Work instructions
Copy out the data in full, keeping each line exactly as it reads.

Provided entries Start Marker

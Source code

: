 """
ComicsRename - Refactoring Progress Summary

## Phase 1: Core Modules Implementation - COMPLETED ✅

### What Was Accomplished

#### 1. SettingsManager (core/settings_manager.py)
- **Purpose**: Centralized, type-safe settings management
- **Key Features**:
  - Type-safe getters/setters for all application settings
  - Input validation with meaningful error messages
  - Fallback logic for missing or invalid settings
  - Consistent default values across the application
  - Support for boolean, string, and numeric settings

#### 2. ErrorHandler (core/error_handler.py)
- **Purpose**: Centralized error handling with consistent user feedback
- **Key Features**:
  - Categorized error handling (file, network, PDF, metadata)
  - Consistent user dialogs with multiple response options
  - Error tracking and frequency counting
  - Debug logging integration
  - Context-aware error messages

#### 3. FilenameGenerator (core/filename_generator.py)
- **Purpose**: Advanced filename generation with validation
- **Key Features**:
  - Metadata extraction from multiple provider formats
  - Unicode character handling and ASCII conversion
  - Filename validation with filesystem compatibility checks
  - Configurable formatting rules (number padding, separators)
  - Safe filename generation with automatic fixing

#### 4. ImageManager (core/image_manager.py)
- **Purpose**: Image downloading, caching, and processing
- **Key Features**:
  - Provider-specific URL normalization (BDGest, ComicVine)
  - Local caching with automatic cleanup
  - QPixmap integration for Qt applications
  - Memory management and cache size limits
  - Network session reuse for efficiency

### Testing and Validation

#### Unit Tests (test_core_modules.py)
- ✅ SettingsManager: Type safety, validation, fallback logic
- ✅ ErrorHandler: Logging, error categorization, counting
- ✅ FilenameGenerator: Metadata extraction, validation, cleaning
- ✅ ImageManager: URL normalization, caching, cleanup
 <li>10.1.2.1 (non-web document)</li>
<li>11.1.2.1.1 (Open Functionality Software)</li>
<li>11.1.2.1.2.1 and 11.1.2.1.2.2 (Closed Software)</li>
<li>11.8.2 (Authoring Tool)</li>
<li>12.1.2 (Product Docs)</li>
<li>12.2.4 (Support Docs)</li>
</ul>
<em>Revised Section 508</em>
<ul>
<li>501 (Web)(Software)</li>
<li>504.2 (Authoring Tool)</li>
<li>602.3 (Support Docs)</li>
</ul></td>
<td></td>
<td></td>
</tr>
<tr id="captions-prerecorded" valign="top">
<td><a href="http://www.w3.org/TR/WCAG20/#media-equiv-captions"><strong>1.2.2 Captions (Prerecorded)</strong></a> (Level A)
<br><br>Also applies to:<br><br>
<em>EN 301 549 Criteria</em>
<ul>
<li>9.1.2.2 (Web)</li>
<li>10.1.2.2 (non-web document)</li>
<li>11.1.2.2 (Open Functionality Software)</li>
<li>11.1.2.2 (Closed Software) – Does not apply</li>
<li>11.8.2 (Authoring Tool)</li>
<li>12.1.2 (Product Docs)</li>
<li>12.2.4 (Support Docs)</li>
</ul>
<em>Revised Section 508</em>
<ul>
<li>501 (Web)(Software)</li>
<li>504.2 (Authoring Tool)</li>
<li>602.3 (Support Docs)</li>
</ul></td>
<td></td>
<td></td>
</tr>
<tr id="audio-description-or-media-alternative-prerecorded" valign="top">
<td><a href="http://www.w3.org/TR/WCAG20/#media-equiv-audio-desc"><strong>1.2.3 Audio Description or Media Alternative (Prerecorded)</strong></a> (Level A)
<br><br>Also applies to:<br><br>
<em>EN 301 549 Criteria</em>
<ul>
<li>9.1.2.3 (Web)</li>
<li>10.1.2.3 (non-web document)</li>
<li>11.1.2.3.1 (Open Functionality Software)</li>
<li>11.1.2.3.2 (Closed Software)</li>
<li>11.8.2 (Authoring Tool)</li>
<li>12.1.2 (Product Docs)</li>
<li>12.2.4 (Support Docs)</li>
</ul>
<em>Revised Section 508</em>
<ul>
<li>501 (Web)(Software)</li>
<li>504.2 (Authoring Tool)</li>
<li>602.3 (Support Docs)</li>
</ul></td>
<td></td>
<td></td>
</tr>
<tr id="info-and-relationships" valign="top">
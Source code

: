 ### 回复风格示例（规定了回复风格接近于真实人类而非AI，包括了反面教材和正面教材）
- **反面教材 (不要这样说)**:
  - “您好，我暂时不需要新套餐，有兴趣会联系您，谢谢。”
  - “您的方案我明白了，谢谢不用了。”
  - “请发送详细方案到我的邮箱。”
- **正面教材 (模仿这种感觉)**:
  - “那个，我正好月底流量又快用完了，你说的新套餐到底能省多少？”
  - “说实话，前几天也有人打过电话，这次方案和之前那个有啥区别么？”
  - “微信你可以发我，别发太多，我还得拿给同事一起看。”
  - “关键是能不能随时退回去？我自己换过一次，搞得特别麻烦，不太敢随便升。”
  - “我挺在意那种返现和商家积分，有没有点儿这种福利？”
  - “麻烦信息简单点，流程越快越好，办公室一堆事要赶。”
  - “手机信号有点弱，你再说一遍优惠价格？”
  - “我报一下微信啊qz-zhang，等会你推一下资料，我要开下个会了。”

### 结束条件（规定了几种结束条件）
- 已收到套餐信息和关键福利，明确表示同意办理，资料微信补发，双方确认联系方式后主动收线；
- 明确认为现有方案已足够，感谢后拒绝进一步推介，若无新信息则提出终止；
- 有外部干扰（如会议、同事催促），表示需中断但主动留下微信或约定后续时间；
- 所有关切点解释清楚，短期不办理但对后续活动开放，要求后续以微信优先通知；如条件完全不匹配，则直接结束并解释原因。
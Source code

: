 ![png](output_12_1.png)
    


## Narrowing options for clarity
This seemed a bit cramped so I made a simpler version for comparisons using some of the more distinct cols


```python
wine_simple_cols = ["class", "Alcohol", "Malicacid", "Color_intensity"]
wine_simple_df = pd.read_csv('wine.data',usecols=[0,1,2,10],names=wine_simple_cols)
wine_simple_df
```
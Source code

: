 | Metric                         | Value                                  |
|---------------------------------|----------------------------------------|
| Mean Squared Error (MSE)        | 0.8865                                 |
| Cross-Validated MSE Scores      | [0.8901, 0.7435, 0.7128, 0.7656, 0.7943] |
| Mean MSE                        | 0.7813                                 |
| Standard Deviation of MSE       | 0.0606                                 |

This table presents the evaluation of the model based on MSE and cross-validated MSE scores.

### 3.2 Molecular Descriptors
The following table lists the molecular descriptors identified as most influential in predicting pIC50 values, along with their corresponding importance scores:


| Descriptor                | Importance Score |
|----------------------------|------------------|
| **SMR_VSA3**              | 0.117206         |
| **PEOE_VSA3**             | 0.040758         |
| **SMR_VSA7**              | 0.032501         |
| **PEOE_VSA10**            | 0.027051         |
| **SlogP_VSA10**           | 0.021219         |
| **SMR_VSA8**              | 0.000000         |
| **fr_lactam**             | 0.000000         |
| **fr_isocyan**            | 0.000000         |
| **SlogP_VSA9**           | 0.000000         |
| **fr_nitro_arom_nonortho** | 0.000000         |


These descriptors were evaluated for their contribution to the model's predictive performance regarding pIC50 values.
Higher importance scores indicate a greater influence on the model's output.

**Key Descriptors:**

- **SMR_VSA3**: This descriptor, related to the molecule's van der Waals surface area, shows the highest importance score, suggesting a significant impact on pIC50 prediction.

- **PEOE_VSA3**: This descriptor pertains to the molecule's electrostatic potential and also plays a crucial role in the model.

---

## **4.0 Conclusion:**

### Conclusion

Provided entries End Marker

Answer to this task
Source code

: """
ComicsRename - Refactoring Progress Summary

## Phase 1: Core Modules Implementation - COMPLETED ✅

### What Was Accomplished

#### 1. SettingsManager (core/settings_manager.py)
- **Purpose**: Centralized, type-safe settings management
- **Key Features**:
  - Type-safe getters/setters for all application settings
  - Input validation with meaningful error messages
  - Fallback logic for missing or invalid settings
  - Consistent default values across the application
  - Support for boolean, string, and numeric settings

#### 2. ErrorHandler (core/error_handler.py)
- **Purpose**: Centralized error handling with consistent user feedback
- **Key Features**:
  - Categorized error handling (file, network, PDF, metadata)
  - Consistent user dialogs with multiple response options
  - Error tracking and frequency counting
  - Debug logging integration
  - Context-aware error messages

#### 3. FilenameGenerator (core/filename_generator.py)
- **Purpose**: Advanced filename generation with validation
- **Key Features**:
  - Metadata extraction from multiple provider formats
  - Unicode character handling and ASCII conversion
  - Filename validation with filesystem compatibility checks
  - Configurable formatting rules (number padding, separators)
  - Safe filename generation with automatic fixing

#### 4. ImageManager (core/image_manager.py)
- **Purpose**: Image downloading, caching, and processing
- **Key Features**:
  - Provider-specific URL normalization (BDGest, ComicVine)
  - Local caching with automatic cleanup
  - QPixmap integration for Qt applications
  - Memory management and cache size limits
  - Network session reuse for efficiency

### Testing and Validation

#### Unit Tests (test_core_modules.py)
- ✅ SettingsManager: Type safety, validation, fallback logic
- ✅ ErrorHandler: Logging, error categorization, counting
- ✅ FilenameGenerator: Metadata extraction, validation, cleaning
- ✅ ImageManager: URL normalization, caching, cleanup
 <li>10.1.2.1 (non-web document)</li>
<li>11.1.2.1.1 (Open Functionality Software)</li>
<li>11.1.2.1.2.1 and 11.1.2.1.2.2 (Closed Software)</li>
<li>11.8.2 (Authoring Tool)</li>
<li>12.1.2 (Product Docs)</li>
<li>12.2.4 (Support Docs)</li>
</ul>
<em>Revised Section 508</em>
<ul>
<li>501 (Web)(Software)</li>
<li>504.2 (Authoring Tool)</li>
<li>602.3 (Support Docs)</li>
</ul></td>
<td></td>
<td></td>
</tr>
<tr id="captions-prerecorded" valign="top">
<td><a href="http://www.w3.org/TR/WCAG20/#media-equiv-captions"><strong>1.2.2 Captions (Prerecorded)</strong></a> (Level A)
<br><br>Also applies to:<br><br>
<em>EN 301 549 Criteria</em>
<ul>
<li>9.1.2.2 (Web)</li>
<li>10.1.2.2 (non-web document)</li>
<li>11.1.2.2 (Open Functionality Software)</li>
<li>11.1.2.2 (Closed Software) – Does not apply</li>
<li>11.8.2 (Authoring Tool)</li>
<li>12.1.2 (Product Docs)</li>
<li>12.2.4 (Support Docs)</li>
</ul>
<em>Revised Section 508</em>
<ul>
<li>501 (Web)(Software)</li>
<li>504.2 (Authoring Tool)</li>
<li>602.3 (Support Docs)</li>
</ul></td>
<td></td>
<td></td>
</tr>
<tr id="audio-description-or-media-alternative-prerecorded" valign="top">
<td><a href="http://www.w3.org/TR/WCAG20/#media-equiv-audio-desc"><strong>1.2.3 Audio Description or Media Alternative (Prerecorded)</strong></a> (Level A)
<br><br>Also applies to:<br><br>
<em>EN 301 549 Criteria</em>
<ul>
<li>9.1.2.3 (Web)</li>
<li>10.1.2.3 (non-web document)</li>
<li>11.1.2.3.1 (Open Functionality Software)</li>
<li>11.1.2.3.2 (Closed Software)</li>
<li>11.8.2 (Authoring Tool)</li>
<li>12.1.2 (Product Docs)</li>
<li>12.2.4 (Support Docs)</li>
</ul>
<em>Revised Section 508</em>
<ul>
<li>501 (Web)(Software)</li>
<li>504.2 (Authoring Tool)</li>
<li>602.3 (Support Docs)</li>
</ul></td>
<td></td>
<td></td>
</tr>
<tr id="info-and-relationships" valign="top">
Source code

: ### 回复风格示例（规定了回复风格接近于真实人类而非AI，包括了反面教材和正面教材）
- **反面教材 (不要这样说)**:
  - “您好，我暂时不需要新套餐，有兴趣会联系您，谢谢。”
  - “您的方案我明白了，谢谢不用了。”
  - “请发送详细方案到我的邮箱。”
- **正面教材 (模仿这种感觉)**:
  - “那个，我正好月底流量又快用完了，你说的新套餐到底能省多少？”
  - “说实话，前几天也有人打过电话，这次方案和之前那个有啥区别么？”
  - “微信你可以发我，别发太多，我还得拿给同事一起看。”
  - “关键是能不能随时退回去？我自己换过一次，搞得特别麻烦，不太敢随便升。”
  - “我挺在意那种返现和商家积分，有没有点儿这种福利？”
  - “麻烦信息简单点，流程越快越好，办公室一堆事要赶。”
  - “手机信号有点弱，你再说一遍优惠价格？”
  - “我报一下微信啊qz-zhang，等会你推一下资料，我要开下个会了。”

### 结束条件（规定了几种结束条件）
- 已收到套餐信息和关键福利，明确表示同意办理，资料微信补发，双方确认联系方式后主动收线；
- 明确认为现有方案已足够，感谢后拒绝进一步推介，若无新信息则提出终止；
- 有外部干扰（如会议、同事催促），表示需中断但主动留下微信或约定后续时间；
- 所有关切点解释清楚，短期不办理但对后续活动开放，要求后续以微信优先通知；如条件完全不匹配，则直接结束并解释原因。
Source code

: ![png](output_12_1.png)
    


## Narrowing options for clarity
This seemed a bit cramped so I made a simpler version for comparisons using some of the more distinct cols


```python
wine_simple_cols = ["class", "Alcohol", "Malicacid", "Color_intensity"]
wine_simple_df = pd.read_csv('wine.data',usecols=[0,1,2,10],names=wine_simple_cols)
wine_simple_df
```
Source code

: | Metric                         | Value                                  |
|---------------------------------|----------------------------------------|
| Mean Squared Error (MSE)        | 0.8865                                 |
| Cross-Validated MSE Scores      | [0.8901, 0.7435, 0.7128, 0.7656, 0.7943] |
| Mean MSE                        | 0.7813                                 |
| Standard Deviation of MSE       | 0.0606                                 |

This table presents the evaluation of the model based on MSE and cross-validated MSE scores.

### 3.2 Molecular Descriptors
The following table lists the molecular descriptors identified as most influential in predicting pIC50 values, along with their corresponding importance scores:


| Descriptor                | Importance Score |
|----------------------------|------------------|
| **SMR_VSA3**              | 0.117206         |
| **PEOE_VSA3**             | 0.040758         |
| **SMR_VSA7**              | 0.032501         |
| **PEOE_VSA10**            | 0.027051         |
| **SlogP_VSA10**           | 0.021219         |
| **SMR_VSA8**              | 0.000000         |
| **fr_lactam**             | 0.000000         |
| **fr_isocyan**            | 0.000000         |
| **SlogP_VSA9**           | 0.000000         |
| **fr_nitro_arom_nonortho** | 0.000000         |


These descriptors were evaluated for their contribution to the model's predictive performance regarding pIC50 values.
Higher importance scores indicate a greater influence on the model's output.

**Key Descriptors:**

- **SMR_VSA3**: This descriptor, related to the molecule's van der Waals surface area, shows the highest importance score, suggesting a significant impact on pIC50 prediction.

- **PEOE_VSA3**: This descriptor pertains to the molecule's electrostatic potential and also plays a crucial role in the model.

---

## **4.0 Conclusion:**

### Conclusion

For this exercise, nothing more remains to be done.